**WORK TO COMPLETE**
The answer should be the records below, word for word, with every image left out.
>>>>>
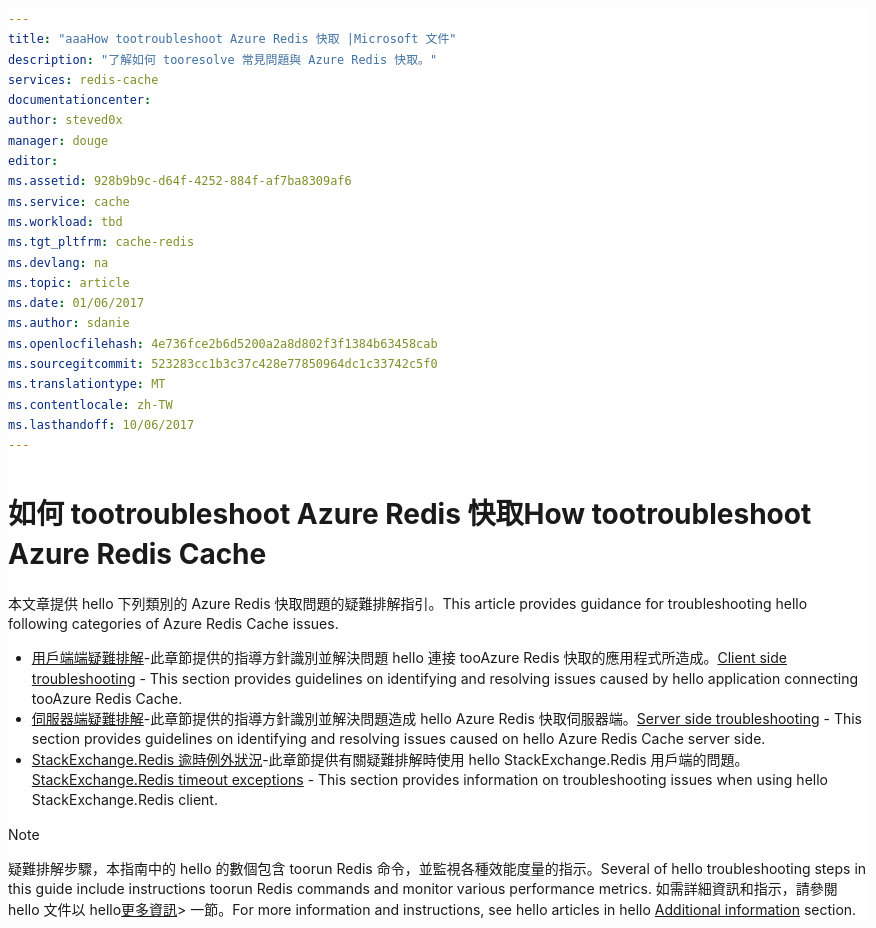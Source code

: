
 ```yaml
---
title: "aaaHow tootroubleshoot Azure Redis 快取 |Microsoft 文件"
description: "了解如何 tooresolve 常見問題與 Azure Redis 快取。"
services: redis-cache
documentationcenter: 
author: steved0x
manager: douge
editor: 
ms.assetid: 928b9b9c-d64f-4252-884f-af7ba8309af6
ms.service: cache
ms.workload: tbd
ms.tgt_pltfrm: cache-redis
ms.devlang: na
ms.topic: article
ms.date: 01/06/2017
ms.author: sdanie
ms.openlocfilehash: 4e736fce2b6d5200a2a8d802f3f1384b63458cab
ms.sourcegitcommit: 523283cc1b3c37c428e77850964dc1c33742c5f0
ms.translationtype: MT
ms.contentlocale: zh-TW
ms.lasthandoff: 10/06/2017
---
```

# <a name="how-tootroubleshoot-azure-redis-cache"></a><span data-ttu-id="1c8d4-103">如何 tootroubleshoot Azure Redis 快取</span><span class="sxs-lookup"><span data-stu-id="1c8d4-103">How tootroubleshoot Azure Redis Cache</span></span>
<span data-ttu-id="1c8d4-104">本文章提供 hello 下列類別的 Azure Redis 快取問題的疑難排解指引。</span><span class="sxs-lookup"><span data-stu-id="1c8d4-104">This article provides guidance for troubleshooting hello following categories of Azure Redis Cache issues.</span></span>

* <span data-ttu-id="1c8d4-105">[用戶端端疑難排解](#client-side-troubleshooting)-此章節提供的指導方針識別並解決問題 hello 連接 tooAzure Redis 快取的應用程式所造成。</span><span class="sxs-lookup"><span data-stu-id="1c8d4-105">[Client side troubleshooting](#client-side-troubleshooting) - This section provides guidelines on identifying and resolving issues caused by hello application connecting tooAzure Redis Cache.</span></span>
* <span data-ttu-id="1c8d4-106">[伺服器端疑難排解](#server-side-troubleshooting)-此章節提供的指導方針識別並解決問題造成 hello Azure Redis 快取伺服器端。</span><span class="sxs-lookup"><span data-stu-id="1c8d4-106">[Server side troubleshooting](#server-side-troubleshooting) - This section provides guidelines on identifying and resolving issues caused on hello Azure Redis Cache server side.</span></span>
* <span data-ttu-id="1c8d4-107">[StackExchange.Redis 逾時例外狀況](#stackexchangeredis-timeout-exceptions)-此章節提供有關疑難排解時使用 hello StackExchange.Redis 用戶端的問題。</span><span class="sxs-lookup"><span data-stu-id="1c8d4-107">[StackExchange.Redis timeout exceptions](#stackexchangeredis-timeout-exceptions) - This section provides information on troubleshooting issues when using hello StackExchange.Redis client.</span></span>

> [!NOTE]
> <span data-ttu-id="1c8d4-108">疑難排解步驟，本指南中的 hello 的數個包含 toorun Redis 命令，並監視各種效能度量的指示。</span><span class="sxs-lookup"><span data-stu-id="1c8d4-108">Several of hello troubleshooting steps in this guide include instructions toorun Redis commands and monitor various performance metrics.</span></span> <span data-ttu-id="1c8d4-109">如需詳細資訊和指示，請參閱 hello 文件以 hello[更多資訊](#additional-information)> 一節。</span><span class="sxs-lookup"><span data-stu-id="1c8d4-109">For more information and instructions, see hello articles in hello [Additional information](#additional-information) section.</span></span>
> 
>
<<<<<
**ANSWER SPACE**
Source code

:
 ```yaml
---
title: "aaaHow tootroubleshoot Azure Redis 快取 |Microsoft 文件"
description: "了解如何 tooresolve 常見問題與 Azure Redis 快取。"
services: redis-cache
documentationcenter: 
author: steved0x
manager: douge
editor: 
ms.assetid: 928b9b9c-d64f-4252-884f-af7ba8309af6
ms.service: cache
ms.workload: tbd
ms.tgt_pltfrm: cache-redis
ms.devlang: na
ms.topic: article
ms.date: 01/06/2017
ms.author: sdanie
ms.openlocfilehash: 4e736fce2b6d5200a2a8d802f3f1384b63458cab
ms.sourcegitcommit: 523283cc1b3c37c428e77850964dc1c33742c5f0
ms.translationtype: MT
ms.contentlocale: zh-TW
ms.lasthandoff: 10/06/2017
---
```

# <a name="how-tootroubleshoot-azure-redis-cache"></a><span data-ttu-id="1c8d4-103">如何 tootroubleshoot Azure Redis 快取</span><span class="sxs-lookup"><span data-stu-id="1c8d4-103">How tootroubleshoot Azure Redis Cache</span></span>
<span data-ttu-id="1c8d4-104">本文章提供 hello 下列類別的 Azure Redis 快取問題的疑難排解指引。</span><span class="sxs-lookup"><span data-stu-id="1c8d4-104">This article provides guidance for troubleshooting hello following categories of Azure Redis Cache issues.</span></span>

* <span data-ttu-id="1c8d4-105">[用戶端端疑難排解](#client-side-troubleshooting)-此章節提供的指導方針識別並解決問題 hello 連接 tooAzure Redis 快取的應用程式所造成。</span><span class="sxs-lookup"><span data-stu-id="1c8d4-105">[Client side troubleshooting](#client-side-troubleshooting) - This section provides guidelines on identifying and resolving issues caused by hello application connecting tooAzure Redis Cache.</span></span>
* <span data-ttu-id="1c8d4-106">[伺服器端疑難排解](#server-side-troubleshooting)-此章節提供的指導方針識別並解決問題造成 hello Azure Redis 快取伺服器端。</span><span class="sxs-lookup"><span data-stu-id="1c8d4-106">[Server side troubleshooting](#server-side-troubleshooting) - This section provides guidelines on identifying and resolving issues caused on hello Azure Redis Cache server side.</span></span>
* <span data-ttu-id="1c8d4-107">[StackExchange.Redis 逾時例外狀況](#stackexchangeredis-timeout-exceptions)-此章節提供有關疑難排解時使用 hello StackExchange.Redis 用戶端的問題。</span><span class="sxs-lookup"><span data-stu-id="1c8d4-107">[StackExchange.Redis timeout exceptions](#stackexchangeredis-timeout-exceptions) - This section provides information on troubleshooting issues when using hello StackExchange.Redis client.</span></span>

> [!NOTE]
> <span data-ttu-id="1c8d4-108">疑難排解步驟，本指南中的 hello 的數個包含 toorun Redis 命令，並監視各種效能度量的指示。</span><span class="sxs-lookup"><span data-stu-id="1c8d4-108">Several of hello troubleshooting steps in this guide include instructions toorun Redis commands and monitor various performance metrics.</span></span> <span data-ttu-id="1c8d4-109">如需詳細資訊和指示，請參閱 hello 文件以 hello[更多資訊](#additional-information)> 一節。</span><span class="sxs-lookup"><span data-stu-id="1c8d4-109">For more information and instructions, see hello articles in hello [Additional information](#additional-information) section.</span></span>
> 
>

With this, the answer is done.